• Task objective
Of the entries that follow, how many lines hold the word "definitions"? Reply with the number only.
━━━━
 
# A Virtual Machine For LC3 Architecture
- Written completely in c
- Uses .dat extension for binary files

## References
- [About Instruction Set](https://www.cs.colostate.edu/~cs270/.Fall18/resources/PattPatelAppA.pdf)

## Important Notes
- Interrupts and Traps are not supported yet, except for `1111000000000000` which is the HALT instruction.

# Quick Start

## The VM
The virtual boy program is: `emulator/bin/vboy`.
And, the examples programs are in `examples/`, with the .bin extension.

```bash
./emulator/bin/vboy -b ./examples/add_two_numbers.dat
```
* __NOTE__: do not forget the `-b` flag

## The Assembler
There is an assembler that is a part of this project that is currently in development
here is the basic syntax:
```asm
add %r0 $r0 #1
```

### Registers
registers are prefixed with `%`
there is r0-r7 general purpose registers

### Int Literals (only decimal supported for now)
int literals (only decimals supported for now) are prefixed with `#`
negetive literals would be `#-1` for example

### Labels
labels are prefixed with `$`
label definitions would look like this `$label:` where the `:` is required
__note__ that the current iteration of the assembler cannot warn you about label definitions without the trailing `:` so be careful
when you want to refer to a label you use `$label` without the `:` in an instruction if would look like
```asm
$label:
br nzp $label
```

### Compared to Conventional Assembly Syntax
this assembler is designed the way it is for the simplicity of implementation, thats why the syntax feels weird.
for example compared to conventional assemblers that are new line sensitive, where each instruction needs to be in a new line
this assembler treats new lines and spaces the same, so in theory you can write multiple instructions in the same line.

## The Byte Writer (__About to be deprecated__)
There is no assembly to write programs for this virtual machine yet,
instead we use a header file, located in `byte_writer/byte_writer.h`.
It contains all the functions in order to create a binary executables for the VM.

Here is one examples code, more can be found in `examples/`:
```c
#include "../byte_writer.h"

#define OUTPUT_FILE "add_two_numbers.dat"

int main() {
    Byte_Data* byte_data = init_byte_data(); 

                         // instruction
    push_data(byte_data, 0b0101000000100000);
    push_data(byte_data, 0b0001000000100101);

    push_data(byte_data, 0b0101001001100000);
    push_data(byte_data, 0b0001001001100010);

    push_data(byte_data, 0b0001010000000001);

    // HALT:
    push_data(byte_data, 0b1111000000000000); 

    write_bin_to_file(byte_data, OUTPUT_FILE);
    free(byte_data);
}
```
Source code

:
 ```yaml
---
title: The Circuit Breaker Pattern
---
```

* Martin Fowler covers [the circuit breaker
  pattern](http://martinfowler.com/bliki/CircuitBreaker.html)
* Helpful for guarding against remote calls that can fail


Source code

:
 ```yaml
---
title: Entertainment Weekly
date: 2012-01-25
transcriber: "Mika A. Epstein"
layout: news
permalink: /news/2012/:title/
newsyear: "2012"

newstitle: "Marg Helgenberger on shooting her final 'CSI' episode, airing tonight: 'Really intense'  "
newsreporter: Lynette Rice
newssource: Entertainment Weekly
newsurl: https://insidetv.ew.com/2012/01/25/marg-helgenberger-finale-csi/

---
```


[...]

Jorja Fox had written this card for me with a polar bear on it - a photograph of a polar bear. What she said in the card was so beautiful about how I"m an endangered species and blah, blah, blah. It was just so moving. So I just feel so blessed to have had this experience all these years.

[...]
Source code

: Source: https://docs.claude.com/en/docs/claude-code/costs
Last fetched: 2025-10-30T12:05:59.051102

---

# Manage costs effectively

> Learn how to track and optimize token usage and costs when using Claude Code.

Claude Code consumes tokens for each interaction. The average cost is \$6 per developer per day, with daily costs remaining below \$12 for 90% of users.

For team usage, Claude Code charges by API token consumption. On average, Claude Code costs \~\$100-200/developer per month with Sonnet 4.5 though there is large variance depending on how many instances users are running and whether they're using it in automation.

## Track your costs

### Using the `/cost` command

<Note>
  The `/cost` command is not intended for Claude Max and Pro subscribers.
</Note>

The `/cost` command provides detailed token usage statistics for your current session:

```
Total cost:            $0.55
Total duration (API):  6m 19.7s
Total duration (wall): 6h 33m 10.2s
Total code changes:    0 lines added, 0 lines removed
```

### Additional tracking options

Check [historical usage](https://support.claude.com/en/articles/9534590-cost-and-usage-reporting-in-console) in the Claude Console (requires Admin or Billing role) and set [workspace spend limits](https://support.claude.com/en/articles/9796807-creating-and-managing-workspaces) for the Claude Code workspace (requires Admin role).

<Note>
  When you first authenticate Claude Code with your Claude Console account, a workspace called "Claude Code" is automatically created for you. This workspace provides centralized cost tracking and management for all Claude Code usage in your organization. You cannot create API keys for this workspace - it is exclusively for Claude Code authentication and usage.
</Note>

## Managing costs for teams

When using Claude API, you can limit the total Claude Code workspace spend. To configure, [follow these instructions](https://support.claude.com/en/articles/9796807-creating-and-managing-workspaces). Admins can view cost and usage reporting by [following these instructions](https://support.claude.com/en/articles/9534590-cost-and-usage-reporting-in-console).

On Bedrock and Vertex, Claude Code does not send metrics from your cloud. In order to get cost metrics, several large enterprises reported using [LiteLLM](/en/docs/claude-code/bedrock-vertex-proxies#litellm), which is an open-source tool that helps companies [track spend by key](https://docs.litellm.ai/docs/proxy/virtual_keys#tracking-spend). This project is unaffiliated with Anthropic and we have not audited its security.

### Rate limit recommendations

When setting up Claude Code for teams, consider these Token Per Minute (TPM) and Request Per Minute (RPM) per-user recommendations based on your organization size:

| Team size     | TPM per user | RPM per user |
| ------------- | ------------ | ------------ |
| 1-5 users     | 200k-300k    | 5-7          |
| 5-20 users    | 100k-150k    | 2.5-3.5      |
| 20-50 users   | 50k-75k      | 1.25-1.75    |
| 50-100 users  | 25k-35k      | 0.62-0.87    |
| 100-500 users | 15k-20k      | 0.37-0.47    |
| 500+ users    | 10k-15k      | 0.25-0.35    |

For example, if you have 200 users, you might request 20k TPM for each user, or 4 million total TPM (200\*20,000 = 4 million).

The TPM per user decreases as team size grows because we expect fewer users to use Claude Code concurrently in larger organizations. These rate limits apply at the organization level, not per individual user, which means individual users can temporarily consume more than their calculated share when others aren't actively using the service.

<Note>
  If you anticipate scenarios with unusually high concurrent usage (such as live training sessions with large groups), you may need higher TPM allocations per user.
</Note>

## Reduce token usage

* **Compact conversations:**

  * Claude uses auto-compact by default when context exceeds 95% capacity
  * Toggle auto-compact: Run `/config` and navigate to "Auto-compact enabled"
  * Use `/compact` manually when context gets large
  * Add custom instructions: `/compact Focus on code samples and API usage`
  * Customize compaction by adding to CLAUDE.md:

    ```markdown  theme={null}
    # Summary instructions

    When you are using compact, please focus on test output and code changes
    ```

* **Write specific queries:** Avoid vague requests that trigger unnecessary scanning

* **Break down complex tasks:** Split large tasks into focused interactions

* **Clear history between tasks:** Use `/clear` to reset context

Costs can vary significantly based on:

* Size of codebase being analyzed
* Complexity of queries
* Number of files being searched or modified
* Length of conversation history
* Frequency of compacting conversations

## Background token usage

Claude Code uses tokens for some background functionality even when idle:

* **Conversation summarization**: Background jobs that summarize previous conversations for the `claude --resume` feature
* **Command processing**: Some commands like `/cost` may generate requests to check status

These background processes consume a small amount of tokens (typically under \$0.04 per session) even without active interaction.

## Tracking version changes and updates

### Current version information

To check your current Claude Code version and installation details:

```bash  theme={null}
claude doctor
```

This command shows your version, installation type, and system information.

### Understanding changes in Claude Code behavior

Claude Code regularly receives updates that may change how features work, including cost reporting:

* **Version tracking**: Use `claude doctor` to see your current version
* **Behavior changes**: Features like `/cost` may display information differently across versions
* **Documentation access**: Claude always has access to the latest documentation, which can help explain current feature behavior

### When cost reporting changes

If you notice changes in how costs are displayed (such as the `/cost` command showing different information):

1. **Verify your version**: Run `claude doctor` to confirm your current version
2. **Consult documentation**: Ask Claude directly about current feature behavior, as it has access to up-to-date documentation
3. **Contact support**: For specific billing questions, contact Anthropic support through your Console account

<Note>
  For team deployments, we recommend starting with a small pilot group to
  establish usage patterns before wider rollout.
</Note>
━━━━
• Answer section
2